Tefekkür, en mühim ibâdetlerden biridir. Makbul bir kulluk hayâtı için, kâinat ve hâdisâtın hikmet ve sırlarına vâkıf olabilmek, bunun için de kalb âlemini tefekkürle derinleştirmek îcâb eder. Aklımızın meşgul olduğu bütün düşünceleri, gönlümüzdeki duyguları, hattâ alıp verdiğimiz nefeslere kadar her şeyi rızâ-yı ilâhî ile te’lif etmeye çalışmak, her mü’minin ufku ve hedefi olmalıdır. Zîrâ Allah Teâlâ bizleri, yüce Zâtına kulluk etmemiz için yaratmıştır. Bu varlık hikmetimize muhâlif bütün düşünce ve davranışlar, israf hudûduna girmekten kurtulamaz.

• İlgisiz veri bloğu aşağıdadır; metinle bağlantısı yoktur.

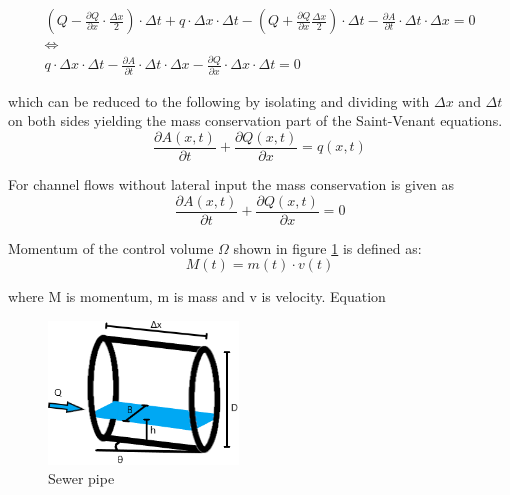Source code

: \begin{equation}
\begin{array}{l}
	\left(Q - \frac{\partial Q}{\partial x}\cdot \frac{\Delta x}{2}\right) \cdot \Delta t + q \cdot \Delta x \cdot \Delta t - \left(Q + \frac{\partial Q}{ \partial x} \frac{\Delta x}{2} \right) \cdot \Delta t - \frac{\partial A}{\partial t}\cdot \Delta t 
	\cdot \Delta x = 0 \\ 
\Leftrightarrow \\
q \cdot \Delta x \cdot \Delta t -\frac{\partial A}{\partial t} \cdot \Delta t 
	\cdot \Delta x - \frac{\partial Q}{\partial x} \cdot \Delta x \cdot \Delta t  = 0 
\end{array}
\label{saintbernard_masse}
\end{equation}

which can be reduced to the following by isolating and dividing with $\Delta x$ and $\Delta t$ on both sides yielding the mass conservation part of the Saint-Venant equations.
\begin{equation}	
\frac{\partial A(x,t)}{\partial t} + \frac{\partial Q(x,t)}{\partial x}=q(x,t)
\label{saintbernard_mass_lateral}
\end{equation}

For channel flows without lateral input the mass conservation is given as
\begin{equation}	
\frac{\partial A(x,t)}{\partial t} + \frac{\partial Q(x,t)}{\partial x}=0
\label{saintbernard_mass}
\end{equation}

Momentum of the control volume $\Omega$ shown in figure \ref{fig:kloakroer} is defined as:
\begin{equation}
M(t) = m(t) \cdot v(t)
\label{eq:momentum_definition}
\end{equation}  

where M is momentum, m is mass and v is velocity. Equation




\begin{figure}[H]
\centering
\includegraphics[width=0.45\textwidth]{report/modeling/pictures/kloakroer.png}
\caption{Sewer pipe }
\label{fig:kloakroer}
\end{figure}








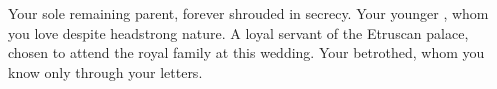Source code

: \documentclass[char]{Kos}
\begin{document}
\begin{contacts}
\contact{\cEtruriaKing{}} Your sole remaining parent, forever shrouded in secrecy.
\contact{\cPoet{}} Your younger \cPoet{\sibling}, whom you love despite \cPoet{\their} headstrong nature.
\contact{\cAssassin{}} A loyal servant of the Etruscan palace, chosen to attend the royal family at this wedding.
\contact{\cBride{}} Your betrothed, whom you know only through your letters.
\end{contacts} 
\end{document}
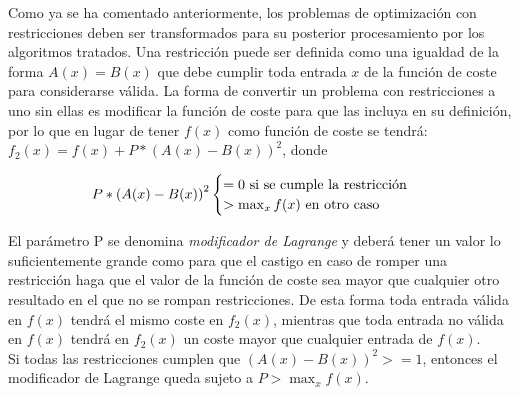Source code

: Como ya se ha comentado anteriormente, los problemas de optimización con restricciones deben ser transformados para su posterior procesamiento por los algoritmos tratados.
Una restricción puede ser definida como una igualdad de la forma $A(x) = B(x)$ que debe cumplir toda entrada $x$ de la función de coste para considerarse válida.
La forma de convertir un problema con restricciones a uno sin ellas es modificar la función de coste para que las incluya en su definición, por lo que en lugar de tener $f(x)$ como función de coste se tendrá:
$f_2(x) = f(x) + P*{(A(x) - B(x))}^2$, donde

\begin{align}
  P*{(A(x) - B(x))}^2 \begin{cases}
    = 0 \textnormal{ si se cumple la restricción } \\
    > \max_x{f(x)} \textnormal{ en otro caso }
  \end{cases}
\end{align}

El parámetro P se denomina \textit{modificador de Lagrange} y deberá tener un valor lo suficientemente grande como para que el castigo en caso de romper una restricción haga que el valor de la función de coste sea mayor que cualquier otro resultado en el que no se rompan restricciones.
De esta forma toda entrada válida en $f(x)$ tendrá el mismo coste en $f_2(x)$, mientras que toda entrada no válida en $f(x)$ tendrá en $f_2(x)$ un coste mayor que cualquier entrada de $f(x)$.
\\
Si todas las restricciones cumplen que ${(A(x) - B(x))}^2 >= 1$, entonces el modificador de Lagrange queda sujeto a $P > \max_x{f(x)}$.


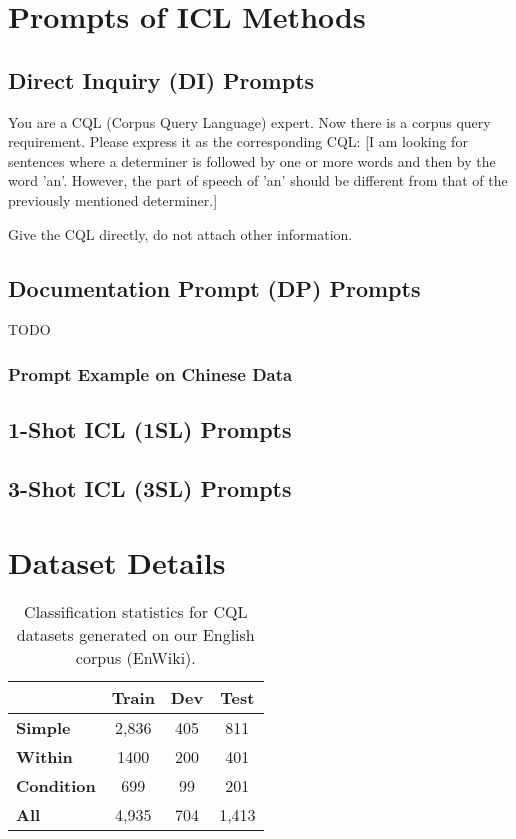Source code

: \documentclass[11pt]{article}
\begin{document}
\begin{CJK*}{UTF8}{gbsn}
\appendix
\label{sec:appendix}

\section{Prompts of ICL Methods}
\label{appendix:prompts}
\subsection{Direct Inquiry (DI) Prompts}

You are a CQL (Corpus Query Language) expert. Now there is a corpus query requirement. Please express it as the corresponding CQL: [I am looking for sentences where a determiner is followed by one or more words and then by the word 'an'. However, the part of speech of 'an' should be different from that of the previously mentioned determiner.]

Give the CQL directly, do not attach other information.

\subsection{Documentation Prompt (DP) Prompts}
TODO
\subsubsection{Prompt Example on Chinese Data}



\subsection{1-Shot ICL (1SL) Prompts}
\subsection{3-Shot ICL (3SL) Prompts}


\section{Dataset Details}
\label{appdix:dataset}
\begin{table}[h!]
\centering
\begin{tabular}{lccc}
\hline
 & \textbf{Train} & \textbf{Dev} & \textbf{Test} \\ \hline
\textbf{Simple} & 2,836 & 405 & 811 \\
\textbf{Within} & 1400 & 200 & 401 \\
\textbf{Condition} & 699 & 99 & 201 \\
\textbf{All} & 4,935 & 704 & 1,413 \\ \hline
\end{tabular}
\caption{Classification statistics for CQL datasets generated on our English corpus (EnWiki).}
\label{tab:datasetdivide}
\end{table}


\end{CJK*}
\end{document}
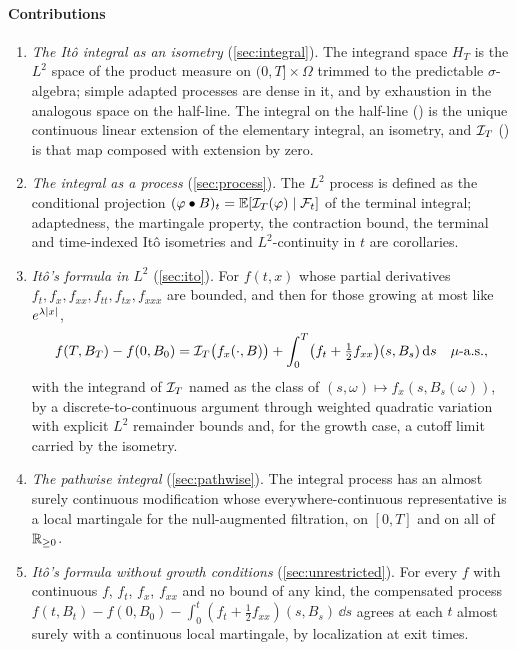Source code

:\documentclass[11pt]{article}
\newcommand{\HT}{H_T}
\newcommand{\bulletB}{\mathbin{\bullet}}
\begin{document}
\paragraph{Contributions}
\begin{enumerate}[label=(\arabic*)]
\item \emph{The It\^o integral as an isometry} (\cref{sec:integral}). The integrand space $\HT$ is the
  $L^2$ space of the product measure on $(0,T]\times\Omega$ trimmed to the predictable $\sigma$-algebra;
  simple adapted processes are dense in it, and by exhaustion in the analogous space on the half-line. The
  integral on the half-line () is the unique continuous linear extension of the elementary
  integral, an isometry, and $\ito_T$ () is that map composed with extension by zero.
\item \emph{The integral as a process} (\cref{sec:process}). The $L^2$ process is defined as the conditional
  projection $(\varphi\bulletB B)_t=\E[\ito_T(\varphi)\mid\F_t]$ of the terminal integral; adaptedness, the
  martingale property, the contraction bound, the terminal and time-indexed It\^o isometries and $L^2$-continuity in
  $t$ are corollaries.
\item \emph{It\^o's formula in $L^2$} (\cref{sec:ito}). For $f(t,x)$ whose partial derivatives
  $f_t,f_x,f_{xx},f_{tt},f_{tx},f_{xxx}$ are bounded, and then for those growing at most like
  $e^{\lambda\abs{x}}$,
  \[
    f(T,B_T)-f(0,B_0)=\ito_T\bigl(f_x(\cdot,B)\bigr)+\int_0^T\bigl(f_t+\tfrac12f_{xx}\bigr)(s,B_s)\,\dd s
    \quad\mu\text{-a.s.},
  \]
  with the integrand of $\ito_T$ named as the class of $(s,\omega)\mapsto f_x(s,B_s(\omega))$, by a
  discrete-to-continuous argument through weighted quadratic variation with explicit $L^2$ remainder
  bounds and, for the growth case, a cutoff limit carried by the isometry.
\item \emph{The pathwise integral} (\cref{sec:pathwise}). The integral process has an almost surely
  continuous modification whose everywhere-continuous representative is a local martingale for the
  null-augmented filtration, on $[0,T]$ and on all of $\R_{\ge0}$.
\item \emph{It\^o's formula without growth conditions} (\cref{sec:unrestricted}). For every $f$ with
  continuous $f$, $f_t$, $f_x$, $f_{xx}$ and no bound of any kind, the compensated process
  $f(t,B_t)-f(0,B_0)-\int_0^t(f_t+\tfrac12f_{xx})(s,B_s)\,\dd s$ agrees at each $t$ almost surely with a
  continuous local martingale, by localization at exit times.

\end{enumerate}
\end{document}
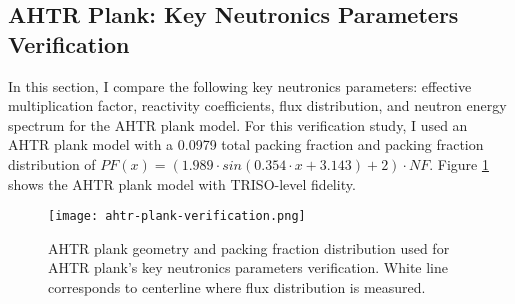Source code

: \subsection{AHTR Plank: Key Neutronics Parameters Verification}
In this section, I compare the following key neutronics parameters: effective 
multiplication factor, reactivity coefficients, flux distribution, and neutron energy 
spectrum for the \gls{AHTR} plank model. 
For this verification study, I used an AHTR plank model with a 0.0979 total packing fraction and 
packing fraction distribution of $PF(x) = \left(1.989\cdot sin(0.354\cdot x + 3.143) + 2\right) \cdot NF$. 
Figure \ref{fig:ahtr-plank-verification} shows the AHTR plank model with TRISO-level 
fidelity.
 \begin{figure}[htbp]
    \centering
    \texttt{[image: ahtr-plank-verification.png]}
    \raggedright
    \caption{\acrfull{AHTR} plank geometry and packing fraction distribution used for 
    \gls{AHTR} plank's key neutronics parameters verification. 
    White line corresponds to centerline where flux distribution is measured. }  
    \label{fig:ahtr-plank-verification}
\end{figure}

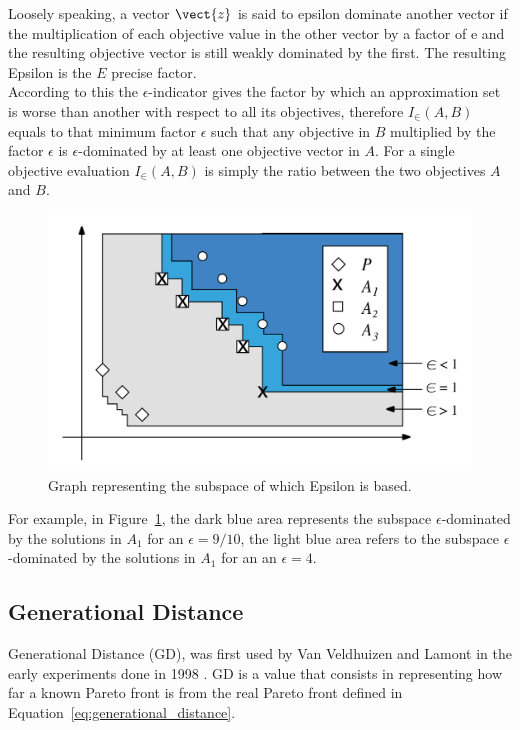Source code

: Loosely speaking, a vector $\vect{z}$ is said to epsilon dominate another vector if the multiplication of each objective value in the other vector by a factor of e and the resulting objective vector is still weakly dominated by the first. The resulting Epsilon is the $E$ precise factor.\\

According to this the $\epsilon$-indicator gives the factor by which an approximation set is worse than another with respect to all its objectives, therefore $I_{\in}(A,B)$ equals to that minimum factor $\epsilon$ such that any objective in $B$ multiplied by the factor $\epsilon$ is $\epsilon$-dominated by at least one objective vector in $A$. For a single objective evaluation $I_{\in}(A, B)$ is simply the ratio between the two objectives $A$ and $B$.\\

\begin{figure}
    \centering
    \includegraphics[width=\textwidth]{images/epsiolon.png}
    \caption{Graph representing the subspace of which Epsilon is based.}
    \label{fig:epsilon_graph}
\end{figure}

For example, in Figure~\ref{fig:epsilon_graph}, the dark blue area represents the subspace $\epsilon$-dominated by the solutions in $A_{1}$ for an $\epsilon = 9/10$, the light blue area refers to the subspace $\epsilon$-dominated by the solutions in $A_{1}$ for an an $\epsilon = 4$.

\subsection{Generational Distance}

Generational Distance (GD), was first used by Van Veldhuizen and Lamont in the early experiments done in 1998 \cite{van1998evolutionary}. GD is a value that consists in representing how far a known Pareto front is from the real Pareto front defined in Equation~\ref{eq:generational_distance}.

İnsana bahşedilen en muazzam nîmetlerden biri olan akıl, tek başına kişiyi hakîkate ulaştırmaya kâfî gelmez. İnsan tefekkürünün kıymeti, beyin ve kalp fonksiyonlarının âhenkli bir denge içinde işleyebilmesine bağlıdır. Sadece beyne ve akla değer verilirse insan belki iyi bir dünyâ adamı, yâni menfaat insanı olabilir. Fakat kâmil bir mü’min olabilmek için, duyguların merkezi olan kalbin de mânevî terbiye ile eğitilip akla rehberlik etmesi îcâb eder. Zîrâ his­si­yât mer­ke­zi olan kalb, te­fek­kü­re, te­fek­kür ise irâ­de­ye yön ve­rir. Bu de­mek­tir ki, bü­tün irâ­dî fi­il­le­rin te­mel sâ­ikı kalptir. Ora­da yer­le­şip kök sa­lan his­ler­dir. Bu bakımdan onun ilâ­hî emir­ler çer­çe­ve­si­ne otur­tul­ma­sı, di­ğer uzuv­lar­dan da­ha ehem­mi­yet­lidir.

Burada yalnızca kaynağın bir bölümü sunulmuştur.